Nick Antoine | 7/10/2014, 6 a.m.
Justin Robinson discusses his new album, “Alana’s Fantasy.”
Justin Robinson

Justin Robinson is a jazz saxophonist and flutist. Robinson established himself as a child prodigy when, while still a teenager, he began running after-hours jam sessions at the renowned Blue Note Jazz Club in New York City in the late 1980s. He released his debut album, “Justin Time,” in 1991, which featured saxophone legends such as Bobby Watson and Gary Bartz. Robinson has shared the stage with such greats as Diana Ross, Abbey Lincoln, and the Dizzy Gillespie All-Star Big Band, and currently tours with trumpeter Roy Hargrove. His newest album, “Alana’s Fantasy,” comes out today under the Criss Cross Jazz label.

What was the artistic vision for “Alana’s Fantasy?”

I am fortunate to have had the chance to record for a label that has allowed me a lot of freedom. As long as no one is wasting time in the studio, the label pretty much gives you complete license. Basically, I just want to tell my story and hope in the process of doing it that I create work that people can enjoy.

We tried to choose songs that I’m close to and also some tunes I’d been working on, like Thelonious Monk’s song “Eronel,” which is actually deceptively harder to play than most people think. Like a lot of Thelonious Monk’s music, you listen to it and say, “Oh, this is a great tune, I should play it!” But then you start practicing it and working on the phrases and you realize his compositions are really hard.

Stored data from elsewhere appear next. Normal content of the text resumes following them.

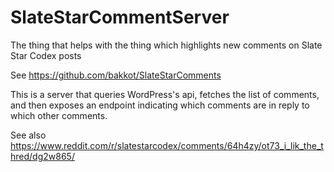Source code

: # SlateStarCommentServer
The thing that helps with the thing which highlights new comments on Slate Star Codex posts 

See https://github.com/bakkot/SlateStarComments

This is a server that queries WordPress's api, fetches the list of comments, and then exposes an endpoint indicating which comments are in reply to which other comments.

See also https://www.reddit.com/r/slatestarcodex/comments/64h4zy/ot73_i_lik_the_thred/dg2w865/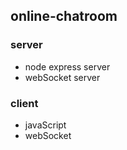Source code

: ## online-chatroom

### server

- node express server
- webSocket server

### client

- javaScript
- webSocket
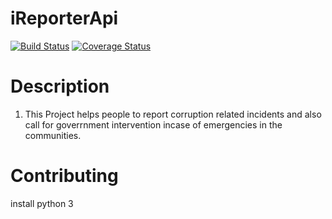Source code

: # iReporterApi
[![Build Status](https://travis-ci.com/ivankfit/iReporterApi.svg?branch=starter)](https://travis-ci.com/ivankfit/iReporterApi)
[![Coverage Status](https://coveralls.io/repos/github/ivankfit/iReporterApi/badge.svg?branch=heroku)](https://coveralls.io/github/ivankfit/iReporterApi?branch=heroku)

# Description
1. This Project helps people to report corruption related incidents and also call for goverrnment intervention incase of emergencies in the communities.


# Contributing
install python 3


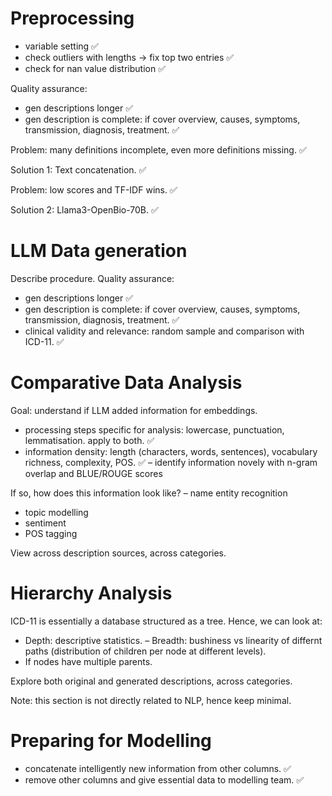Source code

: # Preprocessing
- variable setting ✅
- check outliers with lengths -> fix top two entries ✅
- check for nan value distribution ✅

Quality assurance:
- gen descriptions longer ✅
- gen description is complete: if cover overview, causes, symptoms, transmission, diagnosis, treatment. ✅

Problem: many definitions incomplete, even more definitions missing. ✅

Solution 1: Text concatenation. ✅

Problem: low scores and TF-IDF wins. ✅

Solution 2: Llama3-OpenBio-70B. ✅

# LLM Data generation
Describe procedure.
Quality assurance:
- gen descriptions longer ✅
- gen description is complete: if cover overview, causes, symptoms, transmission, diagnosis, treatment. ✅
- clinical validity and relevance: random sample and comparison with ICD-11. ✅

# Comparative Data Analysis 
Goal: understand if LLM added information for embeddings.
- processing steps specific for analysis: lowercase, punctuation, lemmatisation. apply to both. ✅
- information density: length (characters, words, sentences), vocabulary richness, complexity, POS. ✅
– identify information novely with n-gram overlap and BLUE/ROUGE scores 

If so, how does this information look like?
– name entity recognition
- topic modelling
- sentiment
- POS tagging

View across description sources, across categories.

# Hierarchy Analysis
ICD-11 is essentially a database structured as a tree. Hence, we can look at:
- Depth: descriptive statistics.
– Breadth: bushiness vs linearity of differnt paths (distribution of children per node at different levels).
- If nodes have multiple parents.

Explore both original and generated descriptions, across categories.

Note: this section is not directly related to NLP, hence keep minimal. 

# Preparing for Modelling
- concatenate intelligently new information from other columns. ✅
- remove other columns and give essential data to modelling team. ✅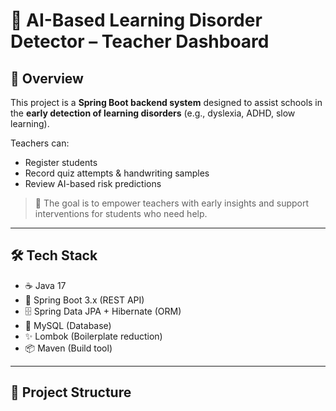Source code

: # 🧬 AI-Based Learning Disorder Detector – Teacher Dashboard

## 📌 Overview
This project is a **Spring Boot backend system** designed to assist schools in the **early detection of learning disorders** (e.g., dyslexia, ADHD, slow learning).  

Teachers can:  
- Register students  
- Record quiz attempts & handwriting samples  
- Review AI-based risk predictions  

> 🎯 The goal is to empower teachers with early insights and support interventions for students who need help.

---

## 🛠️ Tech Stack
- ☕ Java 17  
- 🚀 Spring Boot 3.x (REST API)  
- 🗄️ Spring Data JPA + Hibernate (ORM)  
- 🐬 MySQL (Database)  
- ✨ Lombok (Boilerplate reduction)  
- 📦 Maven (Build tool)  

---

## 📂 Project Structure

Have any new technologies influenced the way you perform?

Not really. However, technology has allowed me to have my entire [musical] library with me at all times, which is really invaluable. So now, if I’m in the mood to listen to Charlie Parker and then Billie Holiday, Dinah Washington, or Sonny Rollins, I have everything at my fingertips. Having those things on your iTunes or on YouTube provides so much motivation, there’s always something to listen to.

What do you make of the up-and-coming musicians in the industry?

I know some of the young guys who are out doing their thing. There are guys like Sullivan Fortner and Jonathan Batiste, who I think are very special musicians, but it’s like any other industry — you can find all spectrums of the rainbow. So you’ll find the great musicians and then there are always going to be guys who you listen to who and you say, “This is not my cup of tea.” But that can be said about any genre of music in any era.

How has jazz changed since you came on the scene?

There are fewer jazz clubs, for one. And the addition of jazz programs in so many universities is another change. These are big differences from my era. My generation learned, basically, the way a boxer learns boxing … from the masters, but also from taking some beatings. Clifford Jordan used to come down to my jam sessions at the Blue Note and challenge me all the time and George Coleman walked in on my first and only gig at Bradley’s. I don’t think those kinds of experiences happen as much now.